Dr Helmy pointed this out when asked by New Sarawak Tribune whether Sarawak should include vaccine doses for children in its proposed vaccine purchases today.
Dr Helmy stated that children under the age of 18 represented less than 10 percent of reported cases of Covid-19 but this did not indicate that they were immune.
He said infected children might remain asymptomatic or showing mild symptoms but could pass on the infection to adult members in the households.
“Children are less affected by Covid-19 as children under the age of 18 represents less than 10 percent of reported cases of Covid-19 and in some places, it is as low as 2 percent. In addition to that, the death rate involving children is very low.
“This is in contrast with the adults who are more susceptible to contracting Covid-19 and the risk of dying is higher, particularly for the elderly as well as those with existing chronic diseases. Hence, it is right to prioritise adults and elderly for vaccination.
“However, we cannot deny that children are not totally immune. It is worrying because they can still be infected and may pass on the infection to other adult members, especially the elderly and those with comorbidities,” he said.
Dr Helmy added that children with comorbidities should be considered for vaccination next.
“We need to also think about children with comorbidities. There are children who have diabetes, asthma, heart disease, weakened immune system, who are obese and so on. Until data is available and if everything goes well, they should be next on the list to be considered for vaccination,” he said.
Dr Helmy said the purchasing power and availability of vaccines to be purchased must also be taken into account.
“Other factors that need to be considered when including vaccine doses for children are the purchasing power and the availability of vaccine to be purchased. It may be the bottle neck for us.
“We may have the money to buy vaccines but the production of vaccines might be limited. We need to remember that all countries in the world are scrambling to get their hands on the vaccines,” he said.
Asked whether the current vaccines were safe for children, Dr Helmy stated that Pfizer recently reported that its vaccine was relatively safe when administered to teenage group.
“In terms of safety, Pfizer has announced that in its third phase of trial involving 2260 adolescents aged between 12 to 15, the efficacy rate is 100 percent. This is more than the adults which is at 95 percent.
“The most important thing is that there were no serious effects reported. Although at this point, the data has not been peer reviewed and confirmed independently, it is an interesting development.
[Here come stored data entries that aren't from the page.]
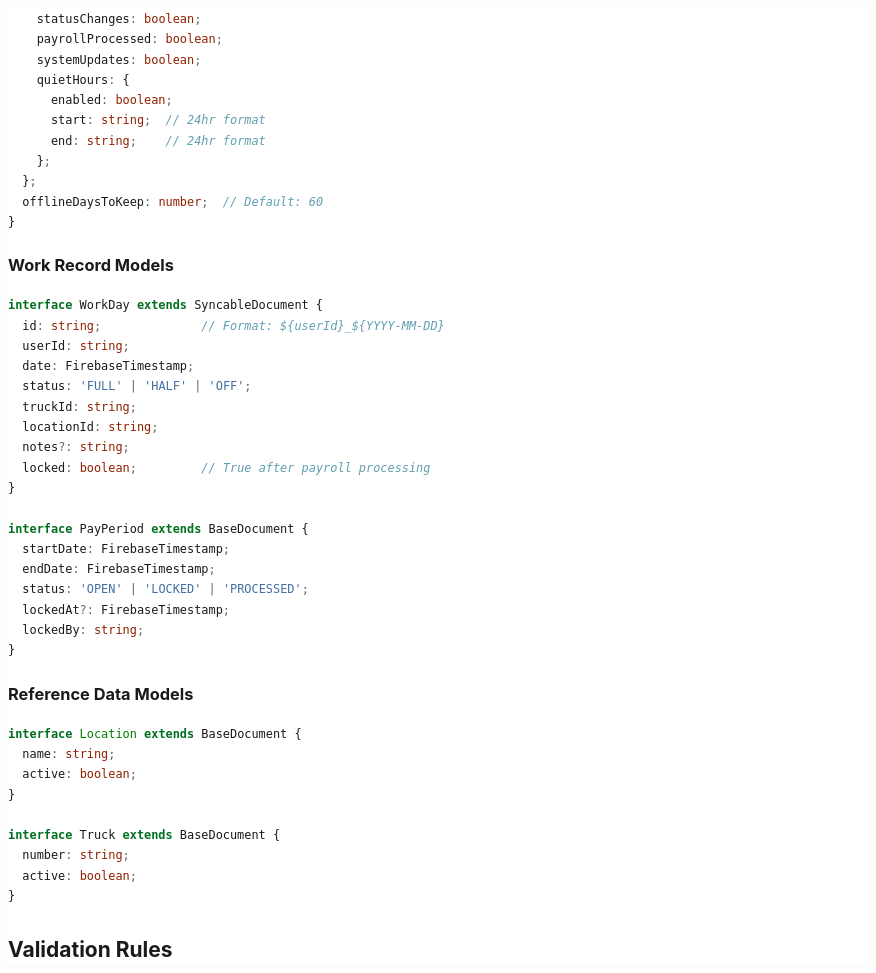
 ```typescript
    statusChanges: boolean;
    payrollProcessed: boolean;
    systemUpdates: boolean;
    quietHours: {
      enabled: boolean;
      start: string;  // 24hr format
      end: string;    // 24hr format
    };
  };
  offlineDaysToKeep: number;  // Default: 60
}
```

### Work Record Models

```typescript
interface WorkDay extends SyncableDocument {
  id: string;              // Format: ${userId}_${YYYY-MM-DD}
  userId: string;
  date: FirebaseTimestamp;
  status: 'FULL' | 'HALF' | 'OFF';
  truckId: string;
  locationId: string;
  notes?: string;
  locked: boolean;         // True after payroll processing
}

interface PayPeriod extends BaseDocument {
  startDate: FirebaseTimestamp;
  endDate: FirebaseTimestamp;
  status: 'OPEN' | 'LOCKED' | 'PROCESSED';
  lockedAt?: FirebaseTimestamp;
  lockedBy: string;
}
```

### Reference Data Models

```typescript
interface Location extends BaseDocument {
  name: string;
  active: boolean;
}

interface Truck extends BaseDocument {
  number: string;
  active: boolean;
}
```

## Validation Rules
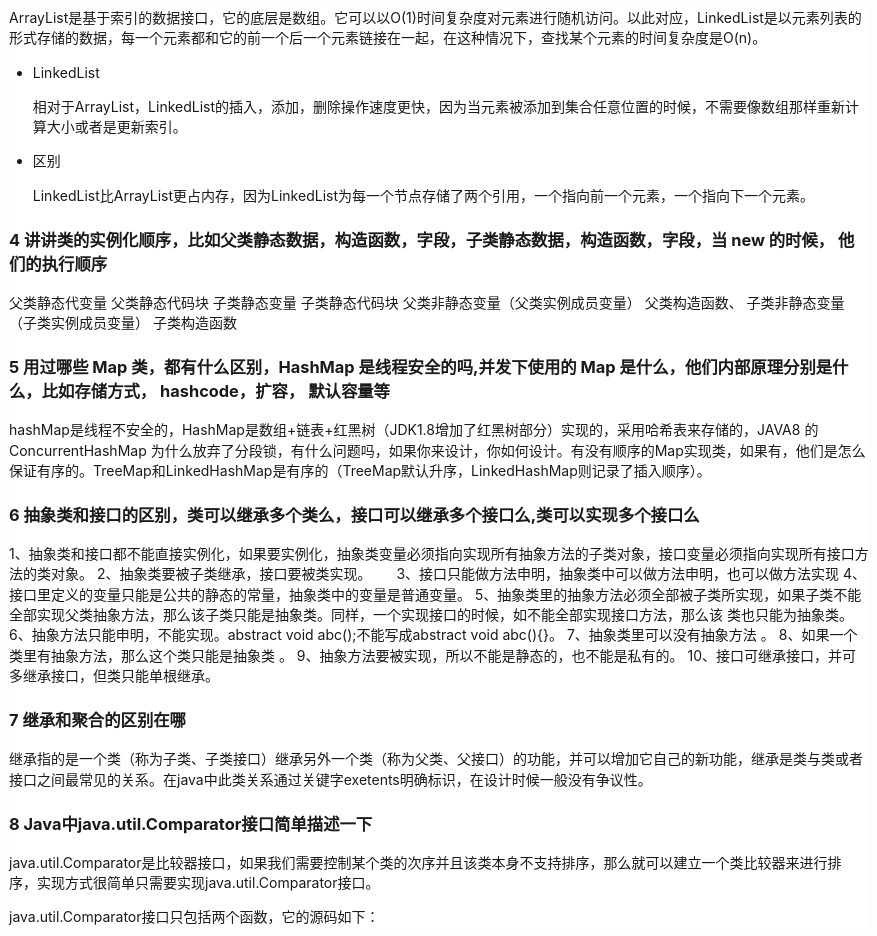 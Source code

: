   ArrayList是基于索引的数据接口，它的底层是数组。它可以以O(1)时间复杂度对元素进行随机访问。以此对应，LinkedList是以元素列表的形式存储的数据，每一个元素都和它的前一个后一个元素链接在一起，在这种情况下，查找某个元素的时间复杂度是O(n)。 

- LinkedList

  相对于ArrayList，LinkedList的插入，添加，删除操作速度更快，因为当元素被添加到集合任意位置的时候，不需要像数组那样重新计算大小或者是更新索引。

- 区别

  LinkedList比ArrayList更占内存，因为LinkedList为每一个节点存储了两个引用，一个指向前一个元素，一个指向下一个元素。

### 4 讲讲类的实例化顺序，比如父类静态数据，构造函数，字段，子类静态数据，构造函数，字段，当 new 的时候， 他们的执行顺序

父类静态代变量
父类静态代码块
子类静态变量
子类静态代码块
父类非静态变量（父类实例成员变量）
父类构造函数、 
子类非静态变量（子类实例成员变量） 
子类构造函数

### 5 用过哪些 Map 类，都有什么区别，HashMap 是线程安全的吗,并发下使用的 Map 是什么，他们内部原理分别是什么，比如存储方式， hashcode，扩容， 默认容量等

hashMap是线程不安全的，HashMap是数组+链表+红黑树（JDK1.8增加了红黑树部分）实现的，采用哈希表来存储的，JAVA8 的 ConcurrentHashMap 为什么放弃了分段锁，有什么问题吗，如果你来设计，你如何设计。有没有顺序的Map实现类，如果有，他们是怎么保证有序的。TreeMap和LinkedHashMap是有序的（TreeMap默认升序，LinkedHashMap则记录了插入顺序）。

### 6 抽象类和接口的区别，类可以继承多个类么，接口可以继承多个接口么,类可以实现多个接口么

1、抽象类和接口都不能直接实例化，如果要实例化，抽象类变量必须指向实现所有抽象方法的子类对象，接口变量必须指向实现所有接口方法的类对象。 
2、抽象类要被子类继承，接口要被类实现。　　
3、接口只能做方法申明，抽象类中可以做方法申明，也可以做方法实现 
4、接口里定义的变量只能是公共的静态的常量，抽象类中的变量是普通变量。 
5、抽象类里的抽象方法必须全部被子类所实现，如果子类不能全部实现父类抽象方法，那么该子类只能是抽象类。同样，一个实现接口的时候，如不能全部实现接口方法，那么该        类也只能为抽象类。 
6、抽象方法只能申明，不能实现。abstract void abc();不能写成abstract void abc(){}。 
7、抽象类里可以没有抽象方法 。
8、如果一个类里有抽象方法，那么这个类只能是抽象类 。
9、抽象方法要被实现，所以不能是静态的，也不能是私有的。 
10、接口可继承接口，并可多继承接口，但类只能单根继承。

### 7 继承和聚合的区别在哪

继承指的是一个类（称为子类、子类接口）继承另外一个类（称为父类、父接口）的功能，并可以增加它自己的新功能，继承是类与类或者接口之间最常见的关系。在java中此类关系通过关键字exetents明确标识，在设计时候一般没有争议性。

### 8 Java中java.util.Comparator接口简单描述一下

java.util.Comparator是比较器接口，如果我们需要控制某个类的次序并且该类本身不支持排序，那么就可以建立一个类比较器来进行排序，实现方式很简单只需要实现java.util.Comparator接口。

java.util.Comparator接口只包括两个函数，它的源码如下：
“We are still waiting for results from other trials using other types of vaccine involving children and adolescents. Similar patterns should be seen in trials involving other vaccine types but we need to follow up closely on the data as time goes by,” he said.
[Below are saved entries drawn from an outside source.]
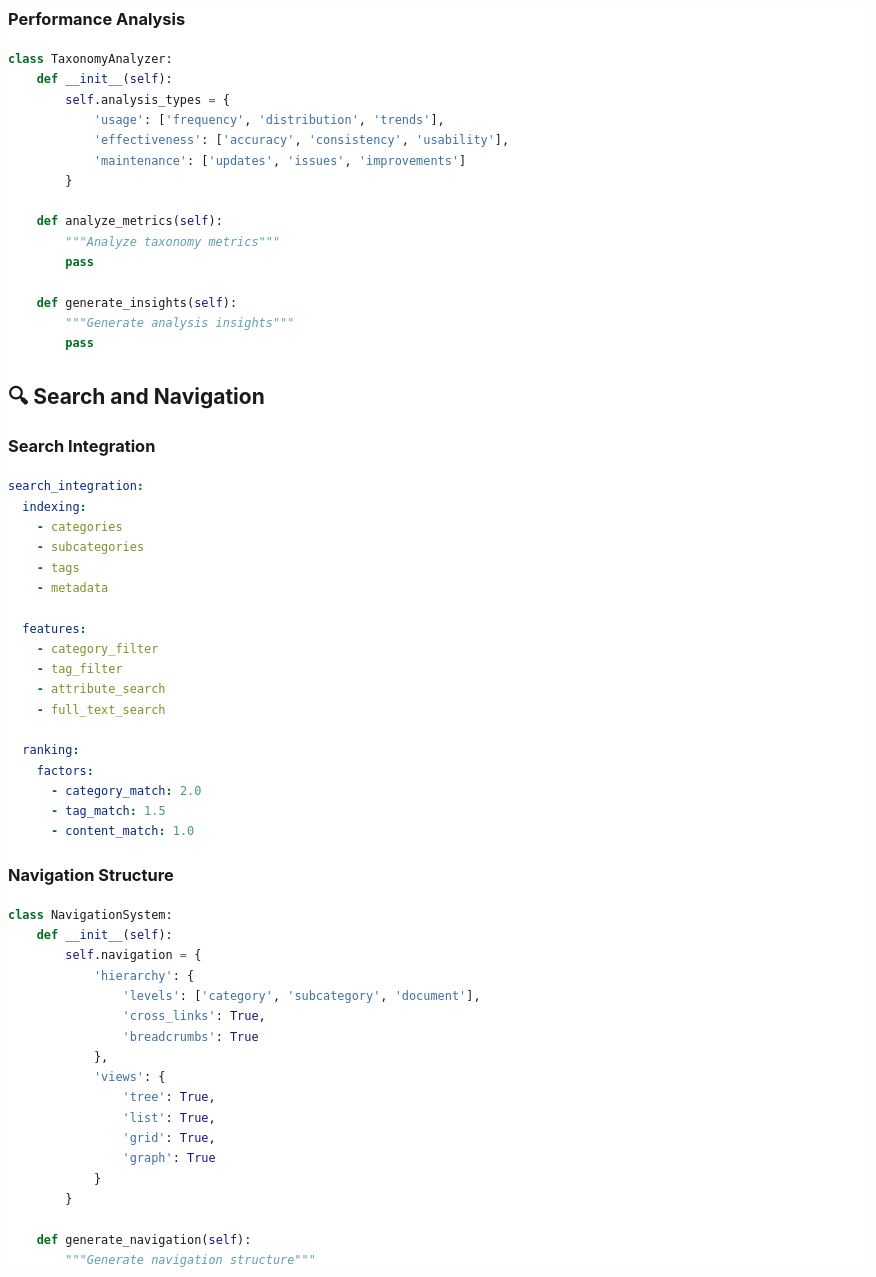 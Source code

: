 ### Performance Analysis
```python
class TaxonomyAnalyzer:
    def __init__(self):
        self.analysis_types = {
            'usage': ['frequency', 'distribution', 'trends'],
            'effectiveness': ['accuracy', 'consistency', 'usability'],
            'maintenance': ['updates', 'issues', 'improvements']
        }
        
    def analyze_metrics(self):
        """Analyze taxonomy metrics"""
        pass
        
    def generate_insights(self):
        """Generate analysis insights"""
        pass
```

## 🔍 Search and Navigation

### Search Integration
```yaml
search_integration:
  indexing:
    - categories
    - subcategories
    - tags
    - metadata
    
  features:
    - category_filter
    - tag_filter
    - attribute_search
    - full_text_search
    
  ranking:
    factors:
      - category_match: 2.0
      - tag_match: 1.5
      - content_match: 1.0
```

### Navigation Structure
```python
class NavigationSystem:
    def __init__(self):
        self.navigation = {
            'hierarchy': {
                'levels': ['category', 'subcategory', 'document'],
                'cross_links': True,
                'breadcrumbs': True
            },
            'views': {
                'tree': True,
                'list': True,
                'grid': True,
                'graph': True
            }
        }
        
    def generate_navigation(self):
        """Generate navigation structure"""
```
On the administration of vaccines for the children, Dr Helmy said it would be a multisectoral task similar to the current vaccination exercise.
He pointed out that it would not only involve the Ministry of Health (MOH) but also collaborations with the Education Department, Department of Information, local municipal councils or village committees, among others.
“Our action should be based on data. We just had a census exercise and the information on the distribution of the age groups can be used as a guide in the action plan to administer the vaccines.
“There is also a need to look at hospital registries to determine the number of children with comorbidities if we wish to vaccinate them too,” he said.